START DATA TO EXAMINE

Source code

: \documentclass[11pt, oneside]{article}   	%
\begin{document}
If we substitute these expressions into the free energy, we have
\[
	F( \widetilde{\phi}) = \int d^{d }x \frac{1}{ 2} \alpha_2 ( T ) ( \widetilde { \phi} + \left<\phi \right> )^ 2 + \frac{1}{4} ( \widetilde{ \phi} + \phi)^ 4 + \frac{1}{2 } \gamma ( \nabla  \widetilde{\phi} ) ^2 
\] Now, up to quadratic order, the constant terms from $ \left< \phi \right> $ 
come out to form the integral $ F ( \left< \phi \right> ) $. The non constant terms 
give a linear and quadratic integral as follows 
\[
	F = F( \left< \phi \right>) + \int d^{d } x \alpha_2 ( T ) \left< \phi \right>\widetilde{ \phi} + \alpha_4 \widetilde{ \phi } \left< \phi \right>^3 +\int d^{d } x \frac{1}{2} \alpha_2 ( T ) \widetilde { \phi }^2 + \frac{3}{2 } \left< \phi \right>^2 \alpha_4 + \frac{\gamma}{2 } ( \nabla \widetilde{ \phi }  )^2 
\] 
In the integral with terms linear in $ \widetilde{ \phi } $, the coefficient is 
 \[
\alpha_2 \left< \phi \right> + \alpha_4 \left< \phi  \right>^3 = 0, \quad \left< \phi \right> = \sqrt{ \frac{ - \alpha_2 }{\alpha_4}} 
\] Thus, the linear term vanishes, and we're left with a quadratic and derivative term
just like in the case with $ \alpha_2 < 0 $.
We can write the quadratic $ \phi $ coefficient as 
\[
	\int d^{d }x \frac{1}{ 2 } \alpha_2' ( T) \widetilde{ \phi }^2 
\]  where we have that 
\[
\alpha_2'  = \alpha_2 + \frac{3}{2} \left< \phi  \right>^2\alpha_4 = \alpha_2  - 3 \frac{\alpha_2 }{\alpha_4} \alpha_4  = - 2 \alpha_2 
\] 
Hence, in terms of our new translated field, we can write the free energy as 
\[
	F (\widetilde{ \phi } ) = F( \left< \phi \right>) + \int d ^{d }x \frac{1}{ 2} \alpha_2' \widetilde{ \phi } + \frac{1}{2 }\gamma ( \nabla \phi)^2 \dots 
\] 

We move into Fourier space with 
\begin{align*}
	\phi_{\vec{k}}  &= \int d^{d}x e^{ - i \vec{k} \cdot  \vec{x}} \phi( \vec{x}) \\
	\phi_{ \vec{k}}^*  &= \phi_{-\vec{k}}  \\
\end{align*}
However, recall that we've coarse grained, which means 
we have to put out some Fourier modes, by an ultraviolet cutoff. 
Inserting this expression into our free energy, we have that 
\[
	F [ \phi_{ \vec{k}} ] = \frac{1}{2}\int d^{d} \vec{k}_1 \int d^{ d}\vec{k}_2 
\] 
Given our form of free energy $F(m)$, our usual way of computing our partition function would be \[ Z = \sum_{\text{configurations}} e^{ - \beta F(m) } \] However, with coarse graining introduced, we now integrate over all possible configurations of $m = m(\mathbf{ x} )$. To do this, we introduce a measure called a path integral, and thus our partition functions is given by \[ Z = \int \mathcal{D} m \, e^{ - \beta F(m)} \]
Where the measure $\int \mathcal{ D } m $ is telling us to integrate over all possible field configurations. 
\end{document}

END DATA TO EXAMINE
START DATA TO EXAMINE

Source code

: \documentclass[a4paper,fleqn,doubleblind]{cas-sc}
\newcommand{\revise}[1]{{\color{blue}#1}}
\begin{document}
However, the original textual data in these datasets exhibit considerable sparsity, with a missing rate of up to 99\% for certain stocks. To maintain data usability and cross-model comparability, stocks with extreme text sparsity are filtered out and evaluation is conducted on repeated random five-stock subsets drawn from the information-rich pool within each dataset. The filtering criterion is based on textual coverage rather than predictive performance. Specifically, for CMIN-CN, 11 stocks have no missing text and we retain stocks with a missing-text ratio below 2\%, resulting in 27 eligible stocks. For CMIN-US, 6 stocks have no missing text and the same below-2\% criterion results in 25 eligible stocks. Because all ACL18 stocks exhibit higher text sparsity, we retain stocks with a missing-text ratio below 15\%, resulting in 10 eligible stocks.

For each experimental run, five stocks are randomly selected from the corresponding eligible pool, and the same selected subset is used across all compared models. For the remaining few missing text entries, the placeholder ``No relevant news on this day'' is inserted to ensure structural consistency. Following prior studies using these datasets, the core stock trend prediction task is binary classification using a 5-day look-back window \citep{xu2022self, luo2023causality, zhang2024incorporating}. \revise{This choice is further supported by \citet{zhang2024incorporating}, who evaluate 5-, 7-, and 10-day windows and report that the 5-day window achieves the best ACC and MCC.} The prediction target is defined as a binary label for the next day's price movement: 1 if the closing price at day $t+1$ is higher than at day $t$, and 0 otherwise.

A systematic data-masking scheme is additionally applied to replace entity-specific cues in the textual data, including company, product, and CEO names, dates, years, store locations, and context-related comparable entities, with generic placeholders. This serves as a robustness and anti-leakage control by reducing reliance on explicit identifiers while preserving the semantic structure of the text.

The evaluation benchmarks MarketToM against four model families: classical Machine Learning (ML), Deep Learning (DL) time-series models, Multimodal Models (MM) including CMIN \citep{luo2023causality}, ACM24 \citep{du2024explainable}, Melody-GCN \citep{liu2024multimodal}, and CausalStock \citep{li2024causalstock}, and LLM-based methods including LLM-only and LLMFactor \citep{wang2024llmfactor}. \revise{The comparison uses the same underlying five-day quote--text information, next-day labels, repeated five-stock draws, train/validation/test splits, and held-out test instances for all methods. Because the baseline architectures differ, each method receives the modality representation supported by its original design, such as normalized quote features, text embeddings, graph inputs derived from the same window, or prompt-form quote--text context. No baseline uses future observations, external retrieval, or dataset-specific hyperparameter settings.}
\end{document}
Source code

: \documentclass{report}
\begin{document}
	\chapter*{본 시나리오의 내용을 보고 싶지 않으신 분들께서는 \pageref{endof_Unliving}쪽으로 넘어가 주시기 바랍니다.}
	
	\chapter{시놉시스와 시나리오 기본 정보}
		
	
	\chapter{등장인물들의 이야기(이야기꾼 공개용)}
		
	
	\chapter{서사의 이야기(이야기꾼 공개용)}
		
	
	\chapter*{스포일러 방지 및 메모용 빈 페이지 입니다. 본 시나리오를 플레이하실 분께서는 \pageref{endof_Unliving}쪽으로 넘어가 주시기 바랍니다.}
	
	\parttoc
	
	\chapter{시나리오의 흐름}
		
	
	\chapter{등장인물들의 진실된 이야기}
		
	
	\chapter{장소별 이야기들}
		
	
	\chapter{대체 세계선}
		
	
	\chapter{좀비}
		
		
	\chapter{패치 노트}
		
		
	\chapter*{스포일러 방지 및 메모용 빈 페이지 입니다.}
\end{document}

END DATA TO EXAMINE

◆ **WORK TO COMPLETE**: Identify each line in the entries with the word "measure" and copy it.

◆ **SOLUTION TO THE PROBLEM**:
Given our form of free energy $F(m)$, our usual way of computing our partition function would be \[ Z = \sum_{\text{configurations}} e^{ - \beta F(m) } \] However, with coarse graining introduced, we now integrate over all possible configurations of $m = m(\mathbf{ x} )$. To do this, we introduce a measure called a path integral, and thus our partition functions is given by \[ Z = \int \mathcal{D} m \, e^{ - \beta F(m)} \]
Where the measure $\int \mathcal{ D } m $ is telling us to integrate over all possible field configurations. 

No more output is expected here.